How accurate are diagnostic tools in identifying high-altitude travelers at risk of acute mountain sickness (AMS)?
Three different diagnostic scoring tools have similar accuracy for identifying adults at risk of AMS. One tool, the clinical functional score, is the simplest to use and consists of asking a single question. (Level of Evidence = 2b)
These investigators searched without language restrictions in multiple databases, including Medline and Embase, and bibliographies of relevant articles for studies reporting epidemiologic data, evaluations, and comparisons of diagnostic procedures or instruments for AMS. Two investigators independently evaluated potential studies for inclusion criteria and methodologic quality using a standard risk-of-bias scoring tool. Disagreements were resolved by consensus agreement with a third reviewer. The Lake Louise scoring system is the accepted reference standard for diagnosing AMS, with a score of 5 or higher indicating severe AMS and a corresponding high risk of developing life-threatening high-altitude cerebral edema. The three instruments that could be compared with the Lake Louise scoring system were the AMS cerebral score, a visual analog scale score quantifying an overall severity of sickness at altitude, and a clinical functional score composed of a single question: “Overall if you had any symptoms, how did they affect your daily activity?” The clinical functional score is scored on an ordinal scale of 0 to 3, indicating none, mild, moderate, and severe (bed rest) reduction in function.

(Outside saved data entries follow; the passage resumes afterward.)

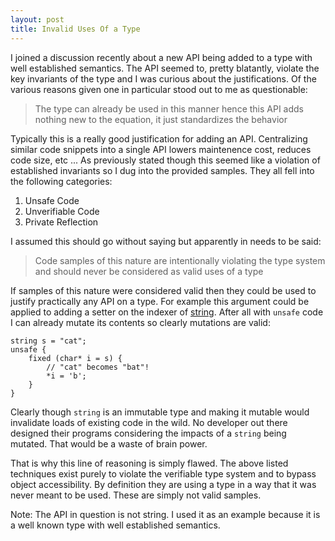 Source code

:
 ```yaml
---
layout: post
title: Invalid Uses Of a Type
---
```

I joined a discussion recently about a new API being added to a type with well established semantics.  The API seemed to, pretty blatantly, violate the key invariants of the type and I was curious about the justifications.  Of the various reasons given one in particular stood out to me as questionable: 

> The type can already be used in this manner hence this API adds nothing new to the equation, it just standardizes the behavior

Typically this is a really good justification for adding an API.  Centralizing similar code snippets into a single API lowers maintenence cost, reduces code size, etc ...  As previously stated though this seemed like a violation of established invariants so I dug into the provided samples.  They all fell into the following categories: 

1. Unsafe Code
2. Unverifiable Code
3. Private Reflection

I assumed this should go without saying but apparently in needs to be said:

> Code samples of this nature are intentionally violating the type system and should never be considered as valid uses of a type

If samples of this nature were considered valid then they could be used to justify practically any API on a type.  For example this argument could be applied to adding a setter on the indexer of [string](http://msdn.microsoft.com/en-us/library/system.string(v=vs.110).aspx).  After all with `unsafe` code I can already mutate its contents so clearly mutations are valid:

```
string s = "cat";
unsafe {
    fixed (char* i = s) {
        // "cat" becomes "bat"! 
        *i = 'b';
    }
}
```

Clearly though `string` is an immutable type and making it mutable would invalidate loads of existing code in the wild.  No developer out there designed their programs considering the impacts of a `string` being mutated.  That would be a waste of brain power.   

That is why this line of reasoning is simply flawed.  The above listed techniques exist purely to violate the verifiable type system and to bypass object accessibility.  By definition they are using a type in a way that it was never meant to be used.  These are simply not valid samples.

Note: The API in question is not string. I used it as an example because it is a well known type with well established semantics.
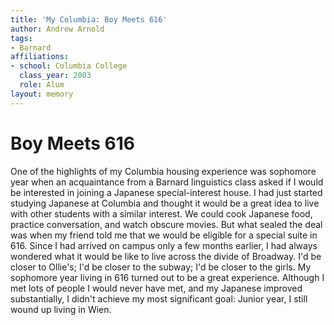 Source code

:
 ```yaml
---
title: 'My Columbia: Boy Meets 616'
author: Andrew Arnold
tags:
- Barnard
affiliations:
- school: Columbia College
  class_year: 2003
  role: Alum
layout: memory
---
```


# Boy Meets 616

One of the highlights of my Columbia housing experience was sophomore year when an acquaintance from a Barnard linguistics class asked if I would be interested in joining a Japanese special-interest house.  I had just started studying Japanese at Columbia and thought it would be a great idea to live with other students with a similar interest.  We could cook Japanese food, practice conversation, and watch obscure movies.  But what sealed the deal was when my friend told me that we would be eligible for a special suite in 616.  Since I had arrived on campus only a few months earlier, I had always wondered what it would be like to live across the divide of Broadway.  I'd be closer to Ollie's; I'd be closer to the subway; I'd be closer to the girls.  My sophomore year living in 616 turned out to be a great experience.  Although I met lots of people I would never have met, and my Japanese improved substantially, I didn't achieve my most significant goal:  Junior year, I still wound up living in Wien.
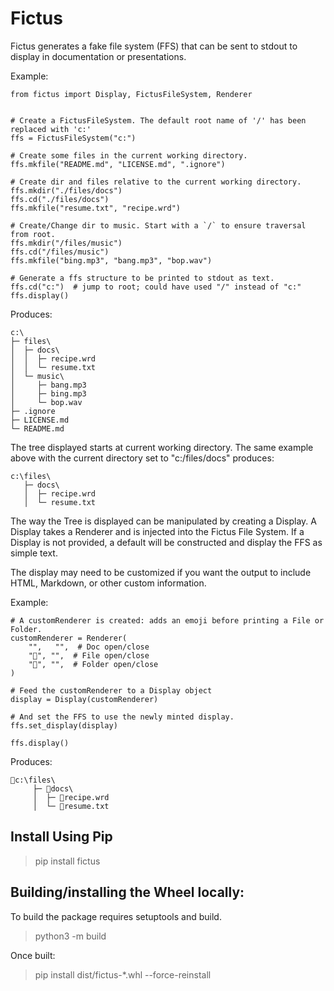 # Fictus

Fictus generates a fake file system (FFS) that can be sent to stdout to display in 
documentation or presentations.

Example:
```
from fictus import Display, FictusFileSystem, Renderer


# Create a FictusFileSystem. The default root name of '/' has been replaced with 'c:'
ffs = FictusFileSystem("c:")

# Create some files in the current working directory.
ffs.mkfile("README.md", "LICENSE.md", ".ignore")

# Create dir and files relative to the current working directory.
ffs.mkdir("./files/docs")
ffs.cd("./files/docs")
ffs.mkfile("resume.txt", "recipe.wrd")

# Create/Change dir to music. Start with a `/` to ensure traversal from root.
ffs.mkdir("/files/music")
ffs.cd("/files/music")
ffs.mkfile("bing.mp3", "bang.mp3", "bop.wav")

# Generate a ffs structure to be printed to stdout as text.
ffs.cd("c:")  # jump to root; could have used "/" instead of "c:"
ffs.display()
```
Produces:
```
c:\
├─ files\
│  ├─ docs\
│  │  ├─ recipe.wrd
│  │  └─ resume.txt
│  └─ music\
│     ├─ bang.mp3
│     ├─ bing.mp3
│     └─ bop.wav
├─ .ignore
├─ LICENSE.md
└─ README.md
```

The tree displayed starts at current working directory. The same example
above with the current directory set to "c:/files/docs" produces:
```
c:\files\ 
   ├─ docs\
   │  ├─ recipe.wrd
   │  └─ resume.txt
```
The way the Tree is displayed can be manipulated by creating a Display. A Display 
takes a Renderer and is injected into the Fictus File System. If a Display is not
provided, a default will be constructed and display the FFS as simple text.  

The display may need to be customized if you want the output to include HTML, 
Markdown, or other custom information.

Example:
```
# A customRenderer is created: adds an emoji before printing a File or Folder.
customRenderer = Renderer(
    "",   "",  # Doc open/close
    "📄", "",  # File open/close
    "📁", "",  # Folder open/close
)

# Feed the customRenderer to a Display object
display = Display(customRenderer)

# And set the FFS to use the newly minted display.
ffs.set_display(display)

ffs.display()
```
Produces:
```
📁c:\files\ 
     ├─ 📁docs\
     │  ├─ 📄recipe.wrd
     │  └─ 📄resume.txt
```

## Install Using Pip
>pip install fictus

## Building/installing the Wheel locally:
To build the package requires setuptools and build.
>python3 -m build

Once built:
>pip install dist/fictus-*.whl --force-reinstall
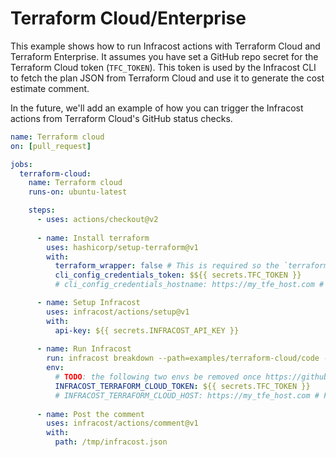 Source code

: # Terraform Cloud/Enterprise

This example shows how to run Infracost actions with Terraform Cloud and Terraform Enterprise. It assumes you have set a GitHub repo secret for the Terraform Cloud token (`TFC_TOKEN`). This token is used by the Infracost CLI to fetch the plan JSON from Terraform Cloud and use it to generate the cost estimate comment.

In the future, we'll add an example of how you can trigger the Infracost actions from Terraform Cloud's GitHub status checks.

[//]: <> (BEGIN EXAMPLE)
```yml
name: Terraform cloud
on: [pull_request]

jobs:
  terraform-cloud:
    name: Terraform cloud
    runs-on: ubuntu-latest

    steps:
      - uses: actions/checkout@v2
      
      - name: Install terraform
        uses: hashicorp/setup-terraform@v1
        with:
          terraform_wrapper: false # This is required so the `terraform show` command outputs valid JSON
          cli_config_credentials_token: $${{ secrets.TFC_TOKEN }}
          # cli_config_credentials_hostname: https://my_tfe_host.com # For Terraform Enterprise users only

      - name: Setup Infracost
        uses: infracost/actions/setup@v1
        with:
          api-key: ${{ secrets.INFRACOST_API_KEY }}
          
      - name: Run Infracost
        run: infracost breakdown --path=examples/terraform-cloud/code --format=json --out-file=/tmp/infracost.json
        env:
          # TODO: the following two envs be removed once https://github.com/infracost/infracost/pull/1148 is released in v0.9.14 of the CLI (https://github.com/infracost/infracost/releases)
          INFRACOST_TERRAFORM_CLOUD_TOKEN: ${{ secrets.TFC_TOKEN }} 
          # INFRACOST_TERRAFORM_CLOUD_HOST: https://my_tfe_host.com # For Terraform Enterprise users only.
        
      - name: Post the comment
        uses: infracost/actions/comment@v1
        with:
          path: /tmp/infracost.json
```
[//]: <> (END EXAMPLE)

A total of 91 articles (N = 66,944 patients) evaluated the prevalence of AMS, reporting that above 2,500 m (8,200 ft), for every 1,000-m increase (3,300-ft increase) in altitude, the prevalence of AMS increases by 13% (95% confidence interval, 9.5% to 17%). Fourteen studies included head-to-head comparisons of at least two different AMS diagnostic tools. Using the Lake Louise scoring system score of 5 or greater as the reference standard, likelihood ratios were similar for the visual analog scale score, AMS cerebral score, and clinical functional score (positive likelihood ratio range = 3.2 to 8.2; negative likelihood ratio range = 0.30 to 0.36). A response of 2 or higher on the single-question clinical functional score (indicating moderate to severe reduction in function) had a pooled sensitivity of 82% and specificity of 67%.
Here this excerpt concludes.